Massey University banking expert David Tripe said the developments in computer technology had allowed call centres to access customer information quickly through sophisticated databases.
An unscientific survey conducted by BusinessDay showed an estimated average time it took to get a real human being on the line ranged from under a minute to nine minutes, depending on the time of day and bank.
Most banks claim to have increased the number of call centre staff on the payroll, except Westpac, which has kept its numbers consistent.
Our phone survey suggested Kiwibank customers calling in the morning could expect to wait an average of six minutes to get through.
While mornings seemed to be a busy time for the state-owned bank's 250 call centre staff, the hotline fared better at lunchtimes, with around three minutes' wait before queries were answered.
Westpac took five minutes to answer their hotline in the morning, when the bank's 400 call centre staff appeared to be swamped up with calls.
If the query was not urgent, ringing back in the afternoon could cut the waiting time to an average of three minutes.
The Bank of New Zealand has 478 call centre staff, mostly based in Auckland and Wellington.
BNZ customers should call early, with a good chance of being served within a minute, as opposed to the seven-minute wait at lunchtime.
ASB and ANZ set the gold standard for call waiting times, with an average one minute to wait from picking up the phone in the morning and at lunch.
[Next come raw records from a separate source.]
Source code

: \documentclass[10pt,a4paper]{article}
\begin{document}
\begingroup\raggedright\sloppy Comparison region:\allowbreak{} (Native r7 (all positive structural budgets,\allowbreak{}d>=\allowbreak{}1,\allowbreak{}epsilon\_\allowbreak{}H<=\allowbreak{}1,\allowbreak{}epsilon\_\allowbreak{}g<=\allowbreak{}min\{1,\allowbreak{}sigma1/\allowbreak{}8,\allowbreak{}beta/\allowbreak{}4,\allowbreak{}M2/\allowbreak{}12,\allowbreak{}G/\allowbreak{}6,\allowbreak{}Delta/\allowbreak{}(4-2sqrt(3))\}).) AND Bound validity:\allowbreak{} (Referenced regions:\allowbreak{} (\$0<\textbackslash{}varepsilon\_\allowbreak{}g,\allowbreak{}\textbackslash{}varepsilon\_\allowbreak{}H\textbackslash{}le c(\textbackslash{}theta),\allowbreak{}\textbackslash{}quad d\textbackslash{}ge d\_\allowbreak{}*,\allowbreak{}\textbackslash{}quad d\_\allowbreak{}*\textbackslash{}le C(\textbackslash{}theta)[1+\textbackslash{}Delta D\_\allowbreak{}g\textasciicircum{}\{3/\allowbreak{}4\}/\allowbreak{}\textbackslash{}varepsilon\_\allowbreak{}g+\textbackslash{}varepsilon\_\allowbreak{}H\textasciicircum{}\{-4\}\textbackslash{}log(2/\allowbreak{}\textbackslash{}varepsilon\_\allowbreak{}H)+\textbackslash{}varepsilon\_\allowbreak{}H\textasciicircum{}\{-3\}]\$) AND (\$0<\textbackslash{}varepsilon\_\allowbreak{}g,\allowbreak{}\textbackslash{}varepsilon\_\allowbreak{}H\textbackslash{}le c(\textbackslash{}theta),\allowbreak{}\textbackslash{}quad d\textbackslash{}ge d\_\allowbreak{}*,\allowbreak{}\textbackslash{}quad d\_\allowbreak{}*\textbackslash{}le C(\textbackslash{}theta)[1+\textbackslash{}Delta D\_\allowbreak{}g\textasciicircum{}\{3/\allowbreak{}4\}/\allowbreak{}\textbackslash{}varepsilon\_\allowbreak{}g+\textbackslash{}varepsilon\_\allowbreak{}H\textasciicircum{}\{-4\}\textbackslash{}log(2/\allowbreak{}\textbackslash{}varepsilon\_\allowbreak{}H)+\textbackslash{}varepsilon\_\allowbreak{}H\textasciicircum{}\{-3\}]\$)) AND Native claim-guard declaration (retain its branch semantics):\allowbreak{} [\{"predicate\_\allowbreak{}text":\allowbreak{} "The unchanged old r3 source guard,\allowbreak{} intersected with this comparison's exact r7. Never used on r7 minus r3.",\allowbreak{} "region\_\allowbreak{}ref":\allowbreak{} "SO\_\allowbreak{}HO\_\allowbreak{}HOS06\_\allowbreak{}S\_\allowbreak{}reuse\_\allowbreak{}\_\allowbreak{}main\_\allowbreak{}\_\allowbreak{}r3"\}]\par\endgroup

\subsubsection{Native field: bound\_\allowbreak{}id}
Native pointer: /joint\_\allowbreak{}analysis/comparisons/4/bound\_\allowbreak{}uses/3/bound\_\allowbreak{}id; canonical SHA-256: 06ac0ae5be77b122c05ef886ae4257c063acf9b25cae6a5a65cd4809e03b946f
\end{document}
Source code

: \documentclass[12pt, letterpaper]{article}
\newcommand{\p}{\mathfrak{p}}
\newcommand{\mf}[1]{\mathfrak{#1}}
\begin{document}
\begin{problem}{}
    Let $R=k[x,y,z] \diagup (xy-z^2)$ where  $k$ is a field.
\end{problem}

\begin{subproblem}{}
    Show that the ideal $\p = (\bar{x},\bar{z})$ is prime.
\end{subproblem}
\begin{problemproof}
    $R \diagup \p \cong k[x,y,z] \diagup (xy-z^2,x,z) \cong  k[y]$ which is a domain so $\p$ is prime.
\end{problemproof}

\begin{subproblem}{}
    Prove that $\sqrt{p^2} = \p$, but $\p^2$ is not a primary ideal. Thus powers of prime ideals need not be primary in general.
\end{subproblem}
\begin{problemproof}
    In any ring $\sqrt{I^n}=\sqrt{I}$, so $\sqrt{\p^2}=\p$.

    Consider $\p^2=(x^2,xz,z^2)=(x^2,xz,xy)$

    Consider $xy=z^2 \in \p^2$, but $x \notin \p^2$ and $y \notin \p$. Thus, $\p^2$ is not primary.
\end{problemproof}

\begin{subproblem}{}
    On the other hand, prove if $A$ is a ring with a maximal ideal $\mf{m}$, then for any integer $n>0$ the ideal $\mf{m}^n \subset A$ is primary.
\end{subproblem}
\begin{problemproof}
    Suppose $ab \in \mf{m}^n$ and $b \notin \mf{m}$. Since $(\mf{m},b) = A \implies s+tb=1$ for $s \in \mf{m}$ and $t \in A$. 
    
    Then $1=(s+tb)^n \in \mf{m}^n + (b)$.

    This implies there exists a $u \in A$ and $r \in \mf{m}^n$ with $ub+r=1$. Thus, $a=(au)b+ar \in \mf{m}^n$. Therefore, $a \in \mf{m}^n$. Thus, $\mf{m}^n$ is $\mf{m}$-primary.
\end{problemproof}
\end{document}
ASB employs 400 call centre staff, whereas ANZ, the country's biggest bank, employs three times that number.
Both banks varied the number of staff on call to meet anticipated call volumes.
Special mention goes to Westpac and BNZ for the extra cheesy ballads they play to customers on hold.
Bank customers were significantly better off than those trying to contact some other service providers.
PwC banking and capital markets leader Sam Shuttleworth said the environment and services offered by banks were quite homogenous. Therefore, staff service was a key point of differentiation between them.
A negative experience with a staff member could easily cause a customer to switch banks.
"Banks are investing more in their call centres to provide a positive customer experience by making sure queries are answered quickly and accurately," Shuttleworth said.
Customers in the digital age were "always on" and expected to be able to get in touch with their bank any time, he said.
Over time, Shuttleworth expected the customer call service to move away from the traditional phone towards Skype and video conferencing.